Mortgage refinancing: are costs worth the savings?

More and more homeowners opt for refinancing at the time of low interest rates. The hassle and expenses associated with refinancing are justified if:

  • You bought your home at the time of high interest rates. Now they have dropped and you want to take advantage of it.
  • You want to change from an ARM to a fixed-rate mortgage or vice versa.
  • You want to convert to an ARM with a lower rate or more favorable payment caps.
  • You want to shorten the term of your loan so that you can repay it quicker.
  • You have built equity in your house or possibly it has risen in value since the time of the purchase and you want to cash out equity to pay for your child’s education, pay off other debts or make home improvements. In this case you choose cash-out refinancing.
  • You want to consolidate all your debts into one low interest mortgage.

The general rule of thumb is that refinancing is a reasonable option if you refinance into a loan with a rate at least 2% lower than the rate on your current mortgage and you plan to stay in the house no less than three years. Still, you need to do relatively simple math if you want to straighten things out for your individual situation. Say, if you want to recoup your closing costs of $2,000 that allow you to refinance into the loan that saves you $100 a month in mortgage payments, you will need to stay at least 2,000/100=20 months in your home just to break even.

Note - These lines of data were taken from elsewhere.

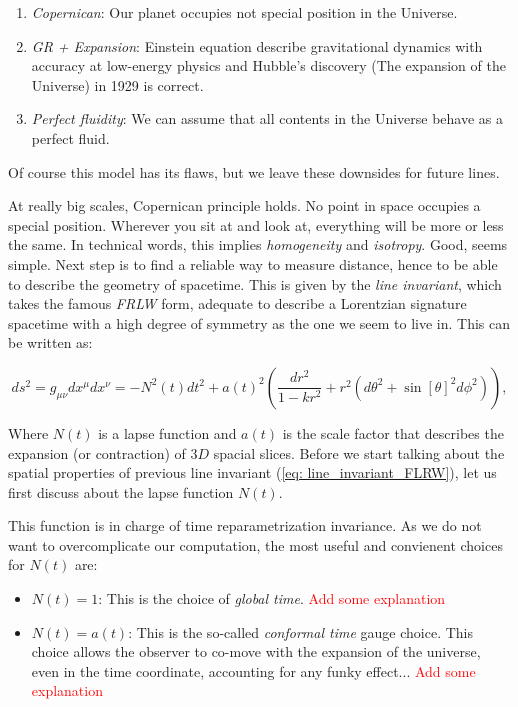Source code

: \documentclass[11pt, a4paper]{article} %
\begin{document}
\begin{enumerate}
	\item \textit{Copernican}: Our planet occupies not special position in the Universe.
	\item \textit{GR + Expansion}: Einstein equation describe gravitational dynamics with accuracy at low-energy physics and Hubble's discovery (The expansion of the Universe) in 1929 is correct.
	\item \textit{Perfect fluidity}: We can assume that all contents in the Universe behave as a perfect fluid.
\end{enumerate}

Of course this model has its flaws, but we leave these downsides for future lines.

At really big scales, Copernican principle holds. No point in space occupies a special position. Wherever you sit at and look at, everything will be more or less the same. In technical words, this implies \textit{homogeneity} and \textit{isotropy}. Good, seems simple. Next step is to find a reliable way to measure distance, hence to be able to describe the geometry of spacetime. This is given by the \textit{line invariant}, which takes the famous \textit{FRLW} form, adequate to describe a Lorentzian signature spacetime with a high degree of symmetry as the one we seem to live in. This can be written as:

\begin{equation}\label{eq: line_invariant_FLRW}
	ds^{2} = g_{\mu \nu} dx^{\mu} dx^{\nu} = - N^{2}(t) dt^{2} + a(t)^2 \left(\frac{dr^{2}}{1- k r^{2}}+ r^{2} \left(d\theta^{2} + \sin[\theta]^{2} d\phi^{2}\right)\right),
\end{equation}

Where $N(t)$ is a lapse function and $a(t)$ is the scale factor that describes the expansion (or contraction) of $3D$ spacial slices. Before we start talking about the spatial properties of previous line invariant (\ref{eq: line_invariant_FLRW}), let us first discuss about the lapse function $N(t)$. 

This function is in charge of time reparametrization invariance. As we do not want to overcomplicate our computation, the most useful and convienent choices for $N(t)$ are:

\begin{itemize}
	\item $N(t) = 1$: This is the choice of \textit{global time}. \textcolor{red}{Add some explanation}
	\item $N(t) = a(t)$: This is the so-called \textit{conformal time} gauge choice. This choice allows the observer to co-move with the expansion of the universe, even in the time coordinate, accounting for any funky effect... \textcolor{red}{Add some explanation}
\end{itemize}
\end{document}
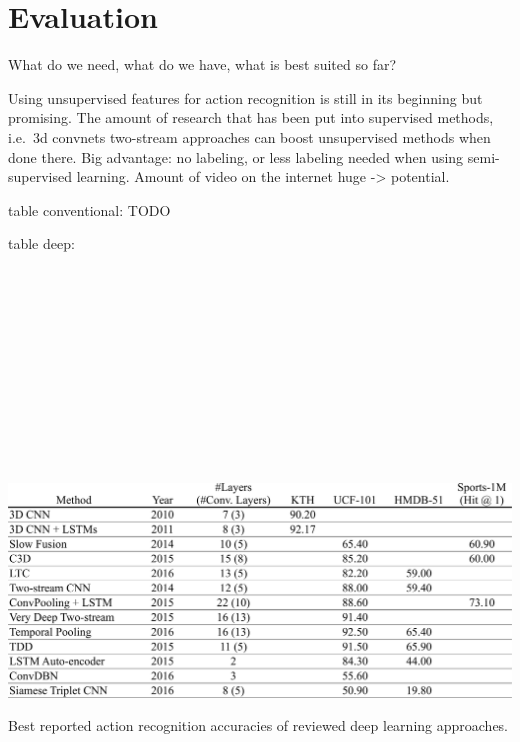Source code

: \section{Evaluation}
What do we need, what do we have, what is best suited so far?

Using unsupervised features for action recognition is still in its beginning but promising.
The amount of research that has been put into supervised methods, i.e.\ 3d convnets two-stream approaches can boost unsupervised methods when done there.
Big advantage: no labeling, or less labeling needed when using semi-supervised learning.
Amount of video on the internet huge -> potential.

table conventional:
TODO

table deep:\\
\cite{ji_3d_2013}\\
\cite{baccouche_sequential_2011}\\
\cite{karpathy_large-scale_2014}\\
\cite{tran_learning_2015}\\
\cite{varol_long-term_2016}\\
\cite{simonyan_two-stream_2014}\\
\cite{ng_beyond_2015}\\
\cite{wang_towards_2015}\\
\cite{feichtenhofer_convolutional_2016}\\
\cite{wang_action_2015}\\
\cite{srivastava_unsupervised_2015}\\

\begin{table}[H]
    \centering
    \includegraphics[width=\textwidth]{img_evaluation/deep_results}
    \caption{Best reported action recognition accuracies of reviewed deep learning approaches.}
    \label{tab:deep_results}
\end{table}


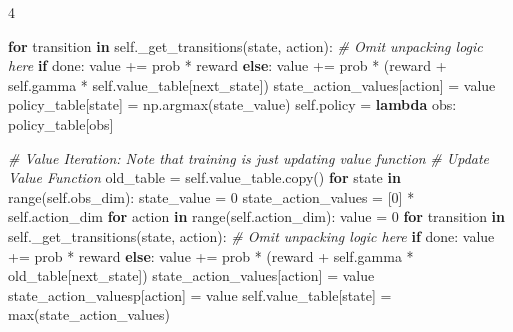 \documentclass{article}
\newenvironment{Shaded}{\CodeFontSize\setlength{\topsep}{\CodeBlockSkip}\setlength{\partopsep}{0pt}}{}
\newcommand{\BuiltInTok}[1]{\textcolor[rgb]{0.00,0.50,0.00}{#1}}
\newcommand{\CommentTok}[1]{\textcolor[rgb]{0.38,0.63,0.69}{\textit{#1}}}
\newcommand{\ControlFlowTok}[1]{\textcolor[rgb]{0.00,0.44,0.13}{\textbf{#1}}}
\newcommand{\DecValTok}[1]{\textcolor[rgb]{0.25,0.63,0.44}{#1}}
\newcommand{\KeywordTok}[1]{\textcolor[rgb]{0.00,0.44,0.13}{\textbf{#1}}}
\newcommand{\NormalTok}[1]{#1}
\newcommand{\OperatorTok}[1]{\textcolor[rgb]{0.40,0.40,0.40}{#1}}
\newcommand{\VariableTok}[1]{\textcolor[rgb]{0.10,0.09,0.49}{#1}}
\newcommand{\CodeFontSize}{\fontsize{3.6}{4}\selectfont}
\newlength{\CodeBlockSkip}
\newcommand{\NumCodeColumns}{4}  %
\begin{document}
\begin{multicols*}{\NumCodeColumns}
\begin{Shaded}
\begin{Highlighting}[]
    \ControlFlowTok{for}\NormalTok{ transition }\KeywordTok{in} \VariableTok{self}\NormalTok{.\_get\_transitions(state, action):}
      \CommentTok{\# Omit unpacking logic here}
      \ControlFlowTok{if}\NormalTok{ done:}
\NormalTok{        value }\OperatorTok{+=}\NormalTok{ prob }\OperatorTok{*}\NormalTok{ reward}
      \ControlFlowTok{else}\NormalTok{:}
\NormalTok{        value }\OperatorTok{+=}\NormalTok{ prob }\OperatorTok{*}\NormalTok{ (reward }\OperatorTok{+} \VariableTok{self}\NormalTok{.gamma }\OperatorTok{*} \VariableTok{self}\NormalTok{.value\_table[next\_state])}
\NormalTok{    state\_action\_values[action] }\OperatorTok{=}\NormalTok{ value}
\NormalTok{  policy\_table[state] }\OperatorTok{=}\NormalTok{ np.argmax(state\_value)}
\VariableTok{self}\NormalTok{.policy }\OperatorTok{=} \KeywordTok{lambda}\NormalTok{ obs: policy\_table[obs]}
\end{Highlighting}
\end{Shaded}

\begin{Shaded}
\begin{Highlighting}[]
\CommentTok{\# Value Iteration: Note that training is just updating value function}
\CommentTok{\# Update Value Function}
\NormalTok{old\_table }\OperatorTok{=} \VariableTok{self}\NormalTok{.value\_table.copy()}
\ControlFlowTok{for}\NormalTok{ state }\KeywordTok{in} \BuiltInTok{range}\NormalTok{(}\VariableTok{self}\NormalTok{.obs\_dim):}
\NormalTok{  state\_value }\OperatorTok{=} \DecValTok{0}
\NormalTok{  state\_action\_values }\OperatorTok{=}\NormalTok{ [}\DecValTok{0}\NormalTok{] }\OperatorTok{*} \VariableTok{self}\NormalTok{.action\_dim}
  \ControlFlowTok{for}\NormalTok{ action }\KeywordTok{in} \BuiltInTok{range}\NormalTok{(}\VariableTok{self}\NormalTok{.action\_dim):}
\NormalTok{    value }\OperatorTok{=} \DecValTok{0}
    \ControlFlowTok{for}\NormalTok{ transition }\KeywordTok{in} \VariableTok{self}\NormalTok{.\_get\_transitions(state, action):}
      \CommentTok{\# Omit unpacking logic here}
      \ControlFlowTok{if}\NormalTok{ done:}
\NormalTok{        value }\OperatorTok{+=}\NormalTok{ prob }\OperatorTok{*}\NormalTok{ reward}
      \ControlFlowTok{else}\NormalTok{:}
\NormalTok{          value }\OperatorTok{+=}\NormalTok{ prob }\OperatorTok{*}\NormalTok{ (reward }\OperatorTok{+} \VariableTok{self}\NormalTok{.gamma }\OperatorTok{*}\NormalTok{ old\_table[next\_state])}
\NormalTok{      state\_action\_values[action] }\OperatorTok{=}\NormalTok{ value}
\NormalTok{    state\_action\_valuesp[action] }\OperatorTok{=}\NormalTok{ value}
  \VariableTok{self}\NormalTok{.value\_table[state] }\OperatorTok{=} \BuiltInTok{max}\NormalTok{(state\_action\_values)}
\end{Highlighting}
\end{Shaded}


\end{multicols*}
\end{document}
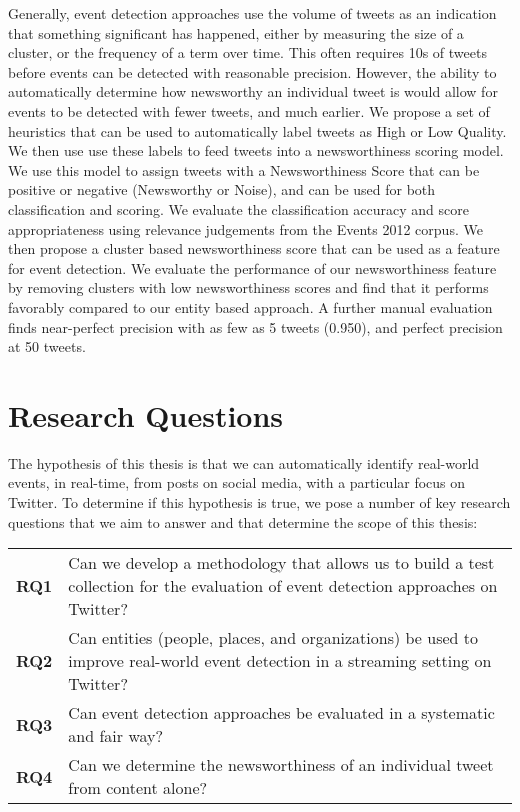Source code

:Generally, event detection approaches use the volume of tweets as an indication that something significant has happened, either by measuring the size of a cluster, or the frequency of a term over time.
This often requires 10s of tweets before events can be detected with reasonable precision.
However, the ability to automatically determine how newsworthy an individual tweet is would allow for events to be detected with fewer tweets, and much earlier.
We propose a set of heuristics that can be used to automatically label tweets as High or Low Quality.
We then use use these labels to feed tweets into a newsworthiness scoring model.
We use this model to assign tweets with a Newsworthiness Score that can be positive or negative (Newsworthy or Noise), and can be used for both classification and scoring.
We evaluate the classification accuracy and score appropriateness using relevance judgements from the Events 2012 corpus.
We then propose a cluster based newsworthiness score that can be used as a feature for event detection.
We evaluate the performance of our newsworthiness feature by removing clusters with low newsworthiness scores and find that it performs favorably compared to our entity based approach.
A further manual evaluation finds near-perfect precision with as few as 5 tweets (0.950), and perfect precision at 50 tweets.

\section{Research Questions}
The hypothesis of this thesis is that we can automatically identify real-world events, in real-time, from posts on social media, with a particular focus on Twitter.
To determine if this hypothesis is true, we pose a number of key research questions that we aim to answer and that determine the scope of this thesis:

\begin{tabulary}{\textwidth}{l L}
\textbf{RQ1} & Can we develop a methodology that allows us to build a test collection for the evaluation of event detection approaches on Twitter? \\

\textbf{RQ2} & Can entities (people, places, and organizations) be used to improve real-world event detection in a streaming setting on Twitter? \\

\textbf{RQ3} & Can event detection approaches be evaluated in a systematic and fair way? \\

\textbf{RQ4} & Can we determine the newsworthiness of an individual tweet from content alone? \\
\end{tabulary}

So it is important you examine carefully all your refinancing costs and see if you can cut this figure:

  • Start by approaching your current lender. More often than not, he/she will agree to waive certain fees and offer you his/her own refinancing package.
  • If you have good credit, you should be able to avoid application fees imposed by the lenders to cover the initial costs of processing your loan.
  • Title search. You need to cover the cost of examining the public record to confirm ownership of the real estate. Title insurance insures the policyholder in a specific amount for any loss caused by discrepancies in the title to the property. Most often the company carrying your current insurance can re-issue it at a rate that saves up to 70% on this type of expense, though the title industry does not promote this information to the general public. For example, if the latest title search was performed 5 years ago, you most probably do not need another full search, although title insurers sometimes severely restrict the eligibility period for a reissue discount or demand presentation of the prior title policy to the title agent.
  • Loan origination fees charged for the lender’s work in processing your loan.
  • Discount points that usually represent upfront payments of 1% of the loan amount. The more points you pay upfront, the lower your APR is going to be. Lenders sometimes offer no-pointers, mortgages where you do not pay any points, but beware of the pre-payment penalties some of them carry. Anyway, you should always do math calculations to help you figure out if saving money today on points will offset a higher APR tomorrow. A lot depends on whether you plan to invest the amount of money you saved on points and on lower interest payments. As a rule, refinancing is available with 1 or fewer points, while a new-home loan will cost 2 or more.
  • Appraisal fee for an estimate of the value of the house.
  • Prepayment penalty for your existing loan can be a significant cost and come up to six months interest on 80% of your balance. This expense is the first thing to think of when you contemplate refinancing. Luckily, some states prohibit this practice.
  • The hidden costs include loss of tax savings due to the drop in tax-deductible interest payments.
    When you shop around for the rates, keep in mind that there are “refi” or “consolidation” lenders who advertise that they offer better refinancing terms than regular lenders.

You should check that all the closing costs are disclosed to you in a clear and transparent manner. Sometimes lenders try to entice borrowers with a “no-cost” refinancing option that only means lender fees will be included in your new loan or the interest rate will be higher to reimburse the lender for his costs incurred in the closing process.

Since refinancing also means a lot of time and effort, you should thoroughly work through the numbers before you make a big financial decision like that. To get exact cost estimates, you can turn to Web-based free calculators or have your loan officer run the numbers for you.